# COMP2211 PA1: K-nearest Neighbors Classifier for Wine Quality Prediction
### Introduction
The wine industry is highly competitive, and winemakers rely on chemical attributes like acidity, pH levels, residual sugar, and alcohol content to assess and predict wine quality. Accurate prediction is crucial for making informed production decisions and maintaining a good reputation.

### Task Overview
In this assignment, we will implement a K-Nearest Neighbors (KNN) classifier from scratch with Numpy to predict wine quality based on these attributes. Through this assignment, we will gain hands-on experience in data preprocessing, KNN model building, and model evaluation. Good luck and enjoy the journey!


## Data Description
Our source dataset is winequality-white.csv, one of the [Wine Quality datasets](http://archive.ics.uci.edu/dataset/186/wine+quality) from UCI Machine Learning Repository (Note: you can download the dataset in the PA1 web page). It is related to white Vinho Verde wine samples from northern Portugal, containing 4,898 instances with 12 attributes. The input variables are based on physicochemical tests and include the following attributes: fixed acidity, volatile acidity, citric acid, residual sugar, chlorides, free sulfur dioxide, total sulfur dioxide, density, pH, sulphates, and alcohol. The output variable is the wine quality, represented by a score ranging from 0 to 10.

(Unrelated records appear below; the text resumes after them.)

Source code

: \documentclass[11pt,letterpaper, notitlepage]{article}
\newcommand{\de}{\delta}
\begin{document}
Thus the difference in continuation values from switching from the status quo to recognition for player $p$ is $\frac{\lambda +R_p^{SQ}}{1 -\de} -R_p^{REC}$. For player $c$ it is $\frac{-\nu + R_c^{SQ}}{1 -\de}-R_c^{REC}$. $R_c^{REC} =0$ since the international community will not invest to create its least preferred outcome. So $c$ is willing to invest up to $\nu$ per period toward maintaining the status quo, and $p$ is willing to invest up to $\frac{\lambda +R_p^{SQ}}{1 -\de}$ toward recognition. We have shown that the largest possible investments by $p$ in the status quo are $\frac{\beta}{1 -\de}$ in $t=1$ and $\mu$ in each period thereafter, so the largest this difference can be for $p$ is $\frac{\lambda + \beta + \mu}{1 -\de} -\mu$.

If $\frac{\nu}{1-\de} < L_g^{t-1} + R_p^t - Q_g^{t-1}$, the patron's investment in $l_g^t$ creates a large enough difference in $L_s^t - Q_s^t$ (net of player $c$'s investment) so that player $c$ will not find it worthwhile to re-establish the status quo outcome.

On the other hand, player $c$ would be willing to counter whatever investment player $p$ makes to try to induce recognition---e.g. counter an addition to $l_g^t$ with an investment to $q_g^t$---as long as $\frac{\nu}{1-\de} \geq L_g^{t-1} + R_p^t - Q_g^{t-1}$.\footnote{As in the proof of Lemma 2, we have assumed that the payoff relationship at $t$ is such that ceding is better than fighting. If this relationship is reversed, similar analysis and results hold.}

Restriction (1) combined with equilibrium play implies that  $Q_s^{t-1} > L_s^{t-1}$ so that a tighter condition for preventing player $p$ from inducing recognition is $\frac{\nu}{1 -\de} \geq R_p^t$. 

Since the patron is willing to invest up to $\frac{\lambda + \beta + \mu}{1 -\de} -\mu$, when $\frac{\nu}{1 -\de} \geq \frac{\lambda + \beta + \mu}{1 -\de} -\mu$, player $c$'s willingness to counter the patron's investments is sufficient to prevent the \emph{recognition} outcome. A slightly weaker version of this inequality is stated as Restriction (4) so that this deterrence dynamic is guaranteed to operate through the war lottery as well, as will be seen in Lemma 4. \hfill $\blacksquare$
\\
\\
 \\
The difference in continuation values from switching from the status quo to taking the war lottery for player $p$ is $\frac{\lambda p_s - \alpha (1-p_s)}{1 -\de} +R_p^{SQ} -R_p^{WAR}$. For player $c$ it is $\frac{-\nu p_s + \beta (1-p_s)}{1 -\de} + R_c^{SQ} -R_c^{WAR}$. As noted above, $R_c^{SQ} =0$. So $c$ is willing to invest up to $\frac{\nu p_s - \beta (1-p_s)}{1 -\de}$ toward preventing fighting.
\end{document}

Below is the list of column names, their roles and data type:
<center>

Column Name                            | Role | Type
---------------------------------------|---------------|--------
fixed_acidity                          | Feature       | Continuous
volatile_acidit                        | Feature       | Continuous
citric_acid                            | Feature       | Continuous
residual_sugar                         | Feature       | Continuous
chlorides                              | Feature       | Continuous
free_sulfur_dioxide                    | Feature       | Continuous
total_sulfur_dioxide                   | Feature       | Continuous
density                                | Feature       | Continuous
pH                                     | Feature       | Continuous
sulphates                              | Feature       | Continuous
alcohol                                | Feature       | Continuous
quality                                | Target        | Integer

</center>


But don't be scared by the data! To finish the assignment, you don't really need to understand these chemical attributes. Having a rough idea of the data structure is enough.




## Task 0: Set-up
Let's do all the basic set-up first!  

Remarks: This part will not be graded.

### Task 0.1: Import libraries
It's a good habit to import all libraries at the beginning of the code and it helps in the following aspects:
*   Readability and clarity
*   Avoiding namespace clashes
*   Dependency management
*   Consistency and convention

Todo:  
Please import your libraries in the following cell.  

Remarks:
1. We use [Numpy](https://numpy.org/) and [Pandas](https://pandas.pydata.org/) in this PA. You may also import other modules as long as they are part of the [Python Standard Library](https://docs.python.org/3/library/).  
2. You are NOT allowed to use any other external libraries/functions
 (especially any machine learning library, e.g., sklearn) in todo.


In [None]:
# task 0.1: import libraries
# todo start #


# todo end #

### Task 0.2: Read Dataset
Now you have the needed libraries in hand. Next, let's read the dataset from the source file to the project.  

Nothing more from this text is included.